WHAT THIS TASK INVOLVES – Only one range belongs in the answer: the line holding "(Microscopic Finding) 41.77%" through the last line of the records, reproduced as is.
───── TASK MATERIAL ─────
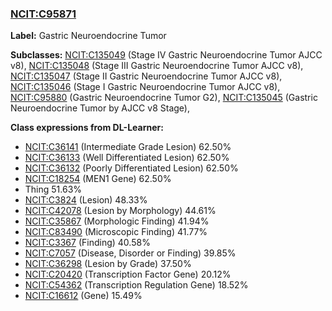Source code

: 
### [NCIT:C95871](http://purl.obolibrary.org/obo/NCIT_C95871)
**Label:** Gastric Neuroendocrine Tumor

**Subclasses:** [NCIT:C135049](http://purl.obolibrary.org/obo/NCIT_C135049) (Stage IV Gastric Neuroendocrine Tumor AJCC v8), [NCIT:C135048](http://purl.obolibrary.org/obo/NCIT_C135048) (Stage III Gastric Neuroendocrine Tumor AJCC v8), [NCIT:C135047](http://purl.obolibrary.org/obo/NCIT_C135047) (Stage II Gastric Neuroendocrine Tumor AJCC v8), [NCIT:C135046](http://purl.obolibrary.org/obo/NCIT_C135046) (Stage I Gastric Neuroendocrine Tumor AJCC v8), [NCIT:C95880](http://purl.obolibrary.org/obo/NCIT_C95880) (Gastric Neuroendocrine Tumor G2), [NCIT:C135045](http://purl.obolibrary.org/obo/NCIT_C135045) (Gastric Neuroendocrine Tumor by AJCC v8 Stage), 

**Class expressions from DL-Learner:**

- [NCIT:C36141](http://purl.obolibrary.org/obo/NCIT_C36141) (Intermediate Grade Lesion) 62.50%
- [NCIT:C36133](http://purl.obolibrary.org/obo/NCIT_C36133) (Well Differentiated Lesion) 62.50%
- [NCIT:C36132](http://purl.obolibrary.org/obo/NCIT_C36132) (Poorly Differentiated Lesion) 62.50%
- [NCIT:C18254](http://purl.obolibrary.org/obo/NCIT_C18254) (MEN1 Gene) 62.50%
- Thing 51.63%
- [NCIT:C3824](http://purl.obolibrary.org/obo/NCIT_C3824) (Lesion) 48.33%
- [NCIT:C42078](http://purl.obolibrary.org/obo/NCIT_C42078) (Lesion by Morphology) 44.61%
- [NCIT:C35867](http://purl.obolibrary.org/obo/NCIT_C35867) (Morphologic Finding) 41.94%
- [NCIT:C83490](http://purl.obolibrary.org/obo/NCIT_C83490) (Microscopic Finding) 41.77%
- [NCIT:C3367](http://purl.obolibrary.org/obo/NCIT_C3367) (Finding) 40.58%
- [NCIT:C7057](http://purl.obolibrary.org/obo/NCIT_C7057) (Disease, Disorder or Finding) 39.85%
- [NCIT:C36298](http://purl.obolibrary.org/obo/NCIT_C36298) (Lesion by Grade) 37.50%
- [NCIT:C20420](http://purl.obolibrary.org/obo/NCIT_C20420) (Transcription Factor Gene) 20.12%
- [NCIT:C54362](http://purl.obolibrary.org/obo/NCIT_C54362) (Transcription Regulation Gene) 18.52%
- [NCIT:C16612](http://purl.obolibrary.org/obo/NCIT_C16612) (Gene) 15.49%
─────
PROBLEM SOLUTION –
- [NCIT:C83490](http://purl.obolibrary.org/obo/NCIT_C83490) (Microscopic Finding) 41.77%
- [NCIT:C3367](http://purl.obolibrary.org/obo/NCIT_C3367) (Finding) 40.58%
- [NCIT:C7057](http://purl.obolibrary.org/obo/NCIT_C7057) (Disease, Disorder or Finding) 39.85%
- [NCIT:C36298](http://purl.obolibrary.org/obo/NCIT_C36298) (Lesion by Grade) 37.50%
- [NCIT:C20420](http://purl.obolibrary.org/obo/NCIT_C20420) (Transcription Factor Gene) 20.12%
- [NCIT:C54362](http://purl.obolibrary.org/obo/NCIT_C54362) (Transcription Regulation Gene) 18.52%
- [NCIT:C16612](http://purl.obolibrary.org/obo/NCIT_C16612) (Gene) 15.49%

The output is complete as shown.